Il n'y a ni Rohmer dans ce film (si l'on n'identifie pas les longues scènes de dialogues au maître) ni Délivrance (si l'on n'identifie pas chaque scène de kayak à ce grand film de terreur) comme l'indique Télérama (qu'on avait connu moins adapte des raccourcis faciles), mais, s'il fallait à tout prix chercher une hérédité, on irait plus du côté de Nuri Bilge Ceylan, pour la la rigueur et la volonté de scruter profondément l'âme humaine au contact d'une nature sans pitié, ou de celui de Thomas Vinterberg pour l'ambition quasi sadique de pousser au plus loin la confrontation des personnages et de monter une tension sourde qui n'explosera peut-être jamais (on pense souvent à La Chasse, dans un registre thématique tout autre).
Car avec une distance et lenteur hypnotisantes, Philippe Lesage, couronné à la dernière Berlinade, délivre d'immenses scènes de dialogues et de tension où d'une simple remarque tout peut facilement déraper, où, dans des plans séquences fascinants de justesse, les personnages s'écharpent puis se réconcilient, où sont saisies des bribes de conversations presque iréelles par leur caractère tellement bourgeois, pleinement incarné par l'abondance de nourriture, de réflexions ridicules ("l'avion c'est fascinant, on peut se retrouver sur un autre continent en quelques heures !"), de personnages baudruches (Irène Jacob et Laurent Lucas, royalement et volontairement inutiles).
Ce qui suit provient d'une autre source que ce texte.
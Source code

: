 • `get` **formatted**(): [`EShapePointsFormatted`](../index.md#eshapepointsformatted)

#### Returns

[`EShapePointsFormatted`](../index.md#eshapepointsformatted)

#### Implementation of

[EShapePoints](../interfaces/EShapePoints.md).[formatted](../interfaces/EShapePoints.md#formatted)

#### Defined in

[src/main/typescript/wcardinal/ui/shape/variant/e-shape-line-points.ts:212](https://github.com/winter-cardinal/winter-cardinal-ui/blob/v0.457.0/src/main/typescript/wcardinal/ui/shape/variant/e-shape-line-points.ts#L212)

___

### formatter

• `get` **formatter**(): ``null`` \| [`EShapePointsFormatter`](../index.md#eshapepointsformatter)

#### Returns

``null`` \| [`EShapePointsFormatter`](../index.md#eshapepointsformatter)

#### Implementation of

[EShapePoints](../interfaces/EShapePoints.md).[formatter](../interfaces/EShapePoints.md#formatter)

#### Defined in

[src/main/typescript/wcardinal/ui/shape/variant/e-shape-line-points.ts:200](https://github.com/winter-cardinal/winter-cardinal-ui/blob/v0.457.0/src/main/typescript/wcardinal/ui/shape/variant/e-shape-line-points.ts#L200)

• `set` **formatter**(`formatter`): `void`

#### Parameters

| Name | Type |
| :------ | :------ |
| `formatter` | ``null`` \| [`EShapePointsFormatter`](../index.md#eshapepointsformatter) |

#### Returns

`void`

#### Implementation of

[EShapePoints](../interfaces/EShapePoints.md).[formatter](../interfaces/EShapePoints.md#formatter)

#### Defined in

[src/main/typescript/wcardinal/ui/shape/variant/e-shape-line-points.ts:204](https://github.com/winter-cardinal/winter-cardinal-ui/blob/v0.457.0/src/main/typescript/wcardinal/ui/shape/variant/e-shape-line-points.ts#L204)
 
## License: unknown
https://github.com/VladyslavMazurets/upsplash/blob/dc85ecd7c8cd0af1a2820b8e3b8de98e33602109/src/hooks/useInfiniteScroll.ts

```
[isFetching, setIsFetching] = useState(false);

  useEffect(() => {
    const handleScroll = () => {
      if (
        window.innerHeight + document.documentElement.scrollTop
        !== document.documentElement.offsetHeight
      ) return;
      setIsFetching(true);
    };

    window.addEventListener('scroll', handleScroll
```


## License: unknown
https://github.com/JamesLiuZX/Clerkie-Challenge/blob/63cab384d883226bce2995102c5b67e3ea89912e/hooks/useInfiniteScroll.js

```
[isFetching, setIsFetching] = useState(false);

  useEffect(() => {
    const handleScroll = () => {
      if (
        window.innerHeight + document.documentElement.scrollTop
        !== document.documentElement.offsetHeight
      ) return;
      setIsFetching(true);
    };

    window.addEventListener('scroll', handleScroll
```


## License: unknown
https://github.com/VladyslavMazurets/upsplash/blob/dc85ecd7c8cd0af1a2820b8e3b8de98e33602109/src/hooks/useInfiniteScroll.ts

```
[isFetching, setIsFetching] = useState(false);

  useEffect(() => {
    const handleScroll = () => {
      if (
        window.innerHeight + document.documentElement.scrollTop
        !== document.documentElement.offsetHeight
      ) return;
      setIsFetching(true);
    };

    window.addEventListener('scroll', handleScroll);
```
Dans ce jeu de massacre tendu aussi pathétique que glaçant, les vérités s'avouent au fur et à mesure que les verres (nombreux) se vident.
Dans ce film plombé par sa noirceur et son dérapage à la potentialité constante, les personnages à quasi horizontalité ont tous une vérité subjective qu'il n'est pas demandé au spectateur de trancher. Dans cet ample mouvement relativiste, corrosif et si humain, Lesage extirpe des séquences impressionnantes et puissantes, des moments de grâce comme des plus pervers.
Dommage qu'il s'écroule dans ces derniers instants, confus et inutiles, qui vont lorgner vers des genres évitables, traduisant une peine à conclure, car Comme le feu, hanté par une musique spectrale et un Ariel Worthalter brillant par sa noirceur, son impulsivité et la menace paradoxalement rassurante qu'il distille, aurait pu être un très grand film voyeur ; parce qu'il révèle les hypocrisies qui sont la base des relations, souligne le ridicule, exhume un passé destructeur qu'il tente de panser pour dresser finalement une image bien solitaire de l'avenir.